Autor: Archiwum Architektury Poziome podziały niższych części biurowca Wola Center kontrastują z pionowymi lamelami wieży. Fot.: Marcin Czechowicz

Założenia autorskie:

Główną ideą naszego projektu było wykreowanie nowego placu miejskiego i taka kompozycja brył, które skalą i gabarytami dostosowywałyby się do okolicznej zabudowy. Plac, wyposażony w elementy małej architektury, zaplanowano od strony ul. Przyokopowej, naprzeciw wejścia do ogrodów Muzeum Powstania Warszawskiego. Decyzją inwestora poświęcono go generalnemu projektantowi, profesorowi Stefanowi Kuryłowiczowi, o czym przypomina popiersie patrona zrealizowane przez artystę rzeźbiarza Krzysztofa M. Bednarskiego.

Sam budynek, choć zewnętrznie jednorodny, stanowi w istocie zespół czterech, zróżnicowanych wysokościowo, odrębnych brył, które połączono zadaszonym dziedzińcem. Zabieg ten, poza wizualnym zmniejszeniem jego kubatury, miał na celu nadanie przestrzeni wyrazu architektonicznego i zneutralizowanie monotonii typowej dla dużych obiektów biurowych.

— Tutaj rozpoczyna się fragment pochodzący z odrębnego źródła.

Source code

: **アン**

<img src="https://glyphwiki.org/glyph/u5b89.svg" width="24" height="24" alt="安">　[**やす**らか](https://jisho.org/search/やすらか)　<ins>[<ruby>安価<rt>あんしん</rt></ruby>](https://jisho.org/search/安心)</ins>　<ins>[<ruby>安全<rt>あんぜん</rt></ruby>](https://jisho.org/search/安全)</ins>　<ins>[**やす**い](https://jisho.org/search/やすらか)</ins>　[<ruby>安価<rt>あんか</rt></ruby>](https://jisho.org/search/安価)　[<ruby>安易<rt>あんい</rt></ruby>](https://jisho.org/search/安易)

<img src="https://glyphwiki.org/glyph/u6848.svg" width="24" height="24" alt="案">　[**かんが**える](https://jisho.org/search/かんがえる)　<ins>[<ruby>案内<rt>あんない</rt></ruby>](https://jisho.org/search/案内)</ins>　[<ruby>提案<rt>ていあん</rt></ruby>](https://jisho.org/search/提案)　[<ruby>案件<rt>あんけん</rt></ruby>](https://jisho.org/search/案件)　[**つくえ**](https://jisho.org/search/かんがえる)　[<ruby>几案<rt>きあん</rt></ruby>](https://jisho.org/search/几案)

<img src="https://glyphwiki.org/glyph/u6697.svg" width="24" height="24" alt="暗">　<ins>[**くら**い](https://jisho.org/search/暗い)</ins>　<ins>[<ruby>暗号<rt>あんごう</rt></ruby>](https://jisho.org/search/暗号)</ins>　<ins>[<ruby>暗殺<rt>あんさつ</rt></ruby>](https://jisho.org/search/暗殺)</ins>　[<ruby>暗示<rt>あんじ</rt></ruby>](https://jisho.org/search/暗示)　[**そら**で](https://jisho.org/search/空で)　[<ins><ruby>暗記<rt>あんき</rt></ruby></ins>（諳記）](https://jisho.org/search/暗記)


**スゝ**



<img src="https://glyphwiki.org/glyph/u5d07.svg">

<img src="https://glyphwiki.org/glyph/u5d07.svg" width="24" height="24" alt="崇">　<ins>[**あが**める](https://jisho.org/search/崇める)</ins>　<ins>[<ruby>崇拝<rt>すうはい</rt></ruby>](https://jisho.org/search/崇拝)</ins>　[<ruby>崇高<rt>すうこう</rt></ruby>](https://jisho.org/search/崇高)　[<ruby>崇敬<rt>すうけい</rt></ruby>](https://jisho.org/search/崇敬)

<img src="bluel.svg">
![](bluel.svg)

Przekryty dziedziniec, o powierzchni 830 m², jest ograniczony ścianami składającymi się z ustawionych pod różnymi kątami tafli szkła refleksyjnego. Ta szklana mozaika niczym w lustrze odbija to, co się dzieje w patio. Zastosowanie szkła refleksyjnego pozwoliło jednocześnie na zablokowanie widoku w głąb przestrzeni do pracy, których aranżacje czy codzienny, biurowy bałagan nie muszą być atrakcyjne, a ponadto zapewniło użytkownikom pożądaną prywatność.

Budynek zaprojektowano w konwencji monochromatycznej, z dbałością o tektonikę brył i grę światłocienia. Kompozycja poziomych podziałów w budynkach niskich zrównoważona została pionowym układem na budynkach wysokich. Mamy nadzieję, że obiekt wprowadził spokój w wielowątkową zabudowę, tworząc nowy wyraz dla warszawskiej Woli, którą akcentują już inne realizacje naszej pracowni, m.in. położony niedaleko biurowiec Prosta Tower.